Here the answer must be the exact run of lines from the line holding "### 📦 استقبال البضائع (100% ✅)" to the end of the material below, and nothing else.

• [Raw data]:
_____

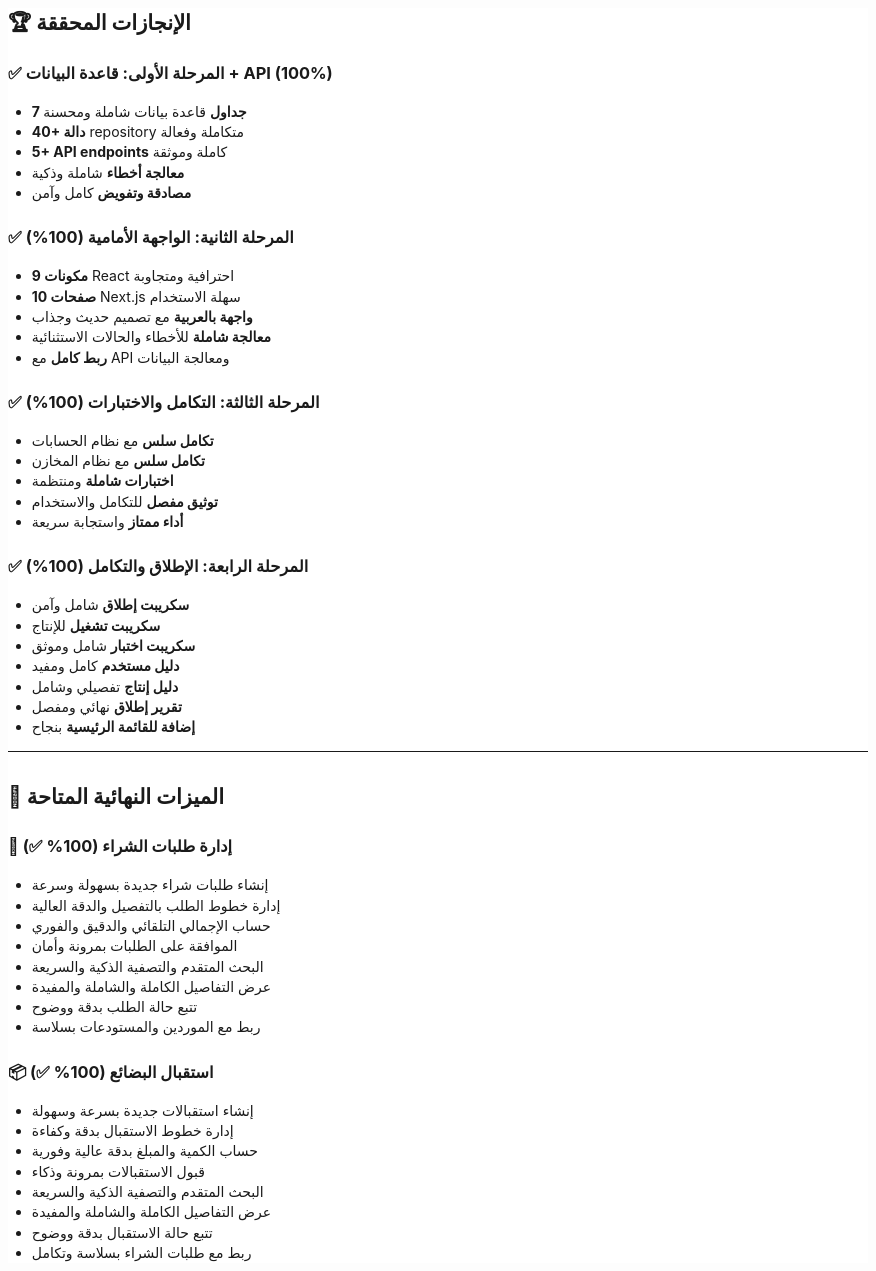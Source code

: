 ## 🏆 الإنجازات المحققة

### ✅ المرحلة الأولى: قاعدة البيانات + API (100%)
- **7 جداول** قاعدة بيانات شاملة ومحسنة
- **40+ دالة** repository متكاملة وفعالة
- **5+ API endpoints** كاملة وموثقة
- **معالجة أخطاء** شاملة وذكية
- **مصادقة وتفويض** كامل وآمن

### ✅ المرحلة الثانية: الواجهة الأمامية (100%)
- **9 مكونات** React احترافية ومتجاوبة
- **10 صفحات** Next.js سهلة الاستخدام
- **واجهة بالعربية** مع تصميم حديث وجذاب
- **معالجة شاملة** للأخطاء والحالات الاستثنائية
- **ربط كامل** مع API ومعالجة البيانات

### ✅ المرحلة الثالثة: التكامل والاختبارات (100%)
- **تكامل سلس** مع نظام الحسابات
- **تكامل سلس** مع نظام المخازن
- **اختبارات شاملة** ومنتظمة
- **توثيق مفصل** للتكامل والاستخدام
- **أداء ممتاز** واستجابة سريعة

### ✅ المرحلة الرابعة: الإطلاق والتكامل (100%)
- **سكريبت إطلاق** شامل وآمن
- **سكريبت تشغيل** للإنتاج
- **سكريبت اختبار** شامل وموثق
- **دليل مستخدم** كامل ومفيد
- **دليل إنتاج** تفصيلي وشامل
- **تقرير إطلاق** نهائي ومفصل
- **إضافة للقائمة الرئيسية** بنجاح

---

## 🎯 الميزات النهائية المتاحة

### 🏪 إدارة طلبات الشراء (100% ✅)
- إنشاء طلبات شراء جديدة بسهولة وسرعة
- إدارة خطوط الطلب بالتفصيل والدقة العالية
- حساب الإجمالي التلقائي والدقيق والفوري
- الموافقة على الطلبات بمرونة وأمان
- البحث المتقدم والتصفية الذكية والسريعة
- عرض التفاصيل الكاملة والشاملة والمفيدة
- تتبع حالة الطلب بدقة ووضوح
- ربط مع الموردين والمستودعات بسلاسة

### 📦 استقبال البضائع (100% ✅)
- إنشاء استقبالات جديدة بسرعة وسهولة
- إدارة خطوط الاستقبال بدقة وكفاءة
- حساب الكمية والمبلغ بدقة عالية وفورية
- قبول الاستقبالات بمرونة وذكاء
- البحث المتقدم والتصفية الذكية والسريعة
- عرض التفاصيل الكاملة والشاملة والمفيدة
- تتبع حالة الاستقبال بدقة ووضوح
- ربط مع طلبات الشراء بسلاسة وتكامل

_____

• [Answer space]:
### 📦 استقبال البضائع (100% ✅)
- إنشاء استقبالات جديدة بسرعة وسهولة
- إدارة خطوط الاستقبال بدقة وكفاءة
- حساب الكمية والمبلغ بدقة عالية وفورية
- قبول الاستقبالات بمرونة وذكاء
- البحث المتقدم والتصفية الذكية والسريعة
- عرض التفاصيل الكاملة والشاملة والمفيدة
- تتبع حالة الاستقبال بدقة ووضوح
- ربط مع طلبات الشراء بسلاسة وتكامل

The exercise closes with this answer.